Дом, который я ищу, оказывается натуральным дворцовым комплексом, занимающим уйму земли. Перед ним уже торчит знак «Агентства недвижимости Сотбис». Когда этот мужик помер? Неделю назад? Видимо, деньги задержек не терпят.
Останавливаюсь у ворот прямо за спиной у мексиканца, который вытаскивает газонокосилку из кузова грузовичка «шевроле».
– Здрасьте, – говорю я, – вы работаете в этом доме?
Он растерянно смотрит на меня. Может, не говорит по-английски.
Я показываю свой значок и спрашиваю на ломаном испанском:
– ¿Usted trabajan aquí? [25]
Он смеется:
– Господи, ну и акцент! Вам бы потренироваться. Я вас с первого раза понял. Ага, я здесь работаю. А че надо?
– Давно?
Мексиканец качает головой:
– Не-а. Меня сюда риелтор приволок, чтобы убраться на территории. Внутри еще трое моих людей.
– То есть раньше вы здесь не бывали?
– Вчера приехали в первый раз. Поговаривают, что парня, который здесь жил, убили. Правда, что ли?
– Да. Ограбление.
Он присвистывает:
– Черт возьми, ну и дурость.
– В смысле?
– Я слыхал, у мужика тут повсюду камеры понатыканы были и собак полный двор. Охраны выше крыше, короче говоря. Мне пришлось кодов десять ввести в систему, только чтобы попасть на один из задних дворов.
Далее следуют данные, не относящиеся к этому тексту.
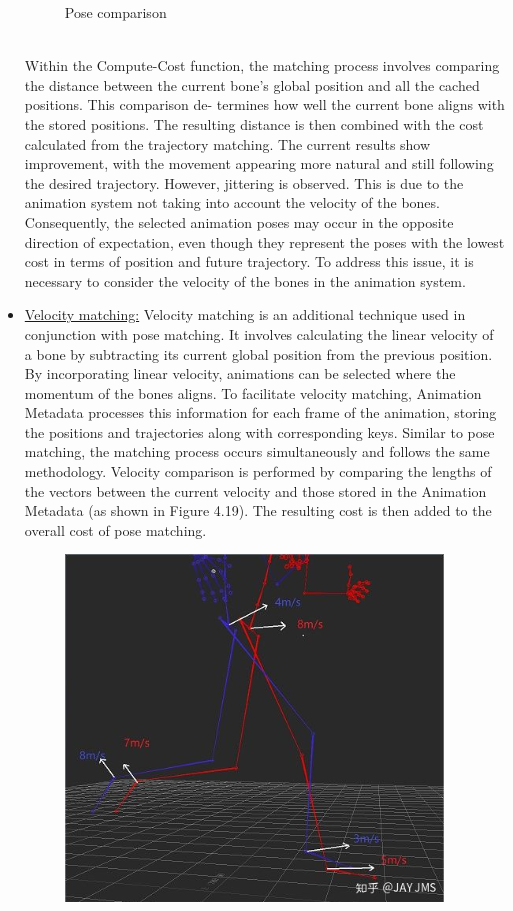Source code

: \documentclass[12pt]{book}
\begin{document}
\begin{itemize}
\begin{figure}[!h]
              \caption{Pose comparison}
              \label{Pose comparison}
          \end{figure}\\
          Within the Compute-Cost function, the matching process involves comparing the distance
          between the current bone’s global position and all the cached positions. This comparison de-
          termines how well the current bone aligns with the stored positions. The resulting distance is
          then combined with the cost calculated from the trajectory matching.
          The current results show improvement, with the movement appearing more natural and still
          following the desired trajectory. However, jittering is observed. This is due to the animation
          system not taking into account the velocity of the bones. Consequently, the selected animation
          poses may occur in the opposite direction of expectation, even though they represent the poses
          with the lowest cost in terms of position and future trajectory. To address this issue, it is
          necessary to consider the velocity of the bones in the animation system.
    \item \underline{Velocity matching:}
          Velocity matching is an additional technique used in conjunction with pose matching. It involves
          calculating the linear velocity of a bone by subtracting its current global position from the
          previous position.
          By incorporating linear velocity, animations can be selected where the momentum of the bones
          aligns.
          To facilitate velocity matching, Animation Metadata processes this information for each
          frame of the animation, storing the positions and trajectories along with corresponding keys.
          Similar to pose matching, the matching process occurs simultaneously and follows the same
          methodology. Velocity comparison is performed by comparing the lengths of the vectors between
          the current velocity and those stored in the Animation Metadata (as shown in Figure 4.19).
          The resulting cost is then added to the overall cost of pose matching.
          \begin{figure}[!h]
              \centering
              \includegraphics[scale=0.7]{./Figures/Images/velocity matching.PNG}

\end{figure}
\end{itemize}
\end{document}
А три амбала запросто прошли вальсом в дом и умыкнули камень?
– Да уж, – говорю я, – мы все еще с этим разбираемся. Дом уже показывают клиентам?
– Нет. Зато уборщиков внутри пруд пруди. На подъездной дорожке плюнуть некуда. – Мексиканец пинает колеса «шеви». – Потому-то и пришлось припарковать этот кусок дерьма снаружи.
– Спасибо.
Бросив его париться с инструментами, я иду внутрь. Прохожу через открытые ворота и сразу попадаю в море машин, припаркованных перед, с позволения сказать, домом, который уместнее смотрелся бы в Версале, чем в Лос-Анджелесе.
Неужели он жил здесь один? А может, все-таки с женой? Или с подружкой? В любом случае, здесь должна была быть прислуга. Какая-нибудь барышня, например. А то и две. Поднимаюсь по огромной лестнице, ищу кого-то, кто не показался бы мне временным работником.
Я еще не дошел до конца, а из какой-то двери уже выкатывается толстяк в рубахе марки «Томми Багама» и шелковых штанах. Загар у него цвета старой древесины. Он улыбается. Зубы такие белые, что на меня тут же накатывает радость по поводу надетых солнцезащитных очков.
– Питер Липскомб, «Агентство недвижимости Сотбис». Простите, но дом еще не готов к показам.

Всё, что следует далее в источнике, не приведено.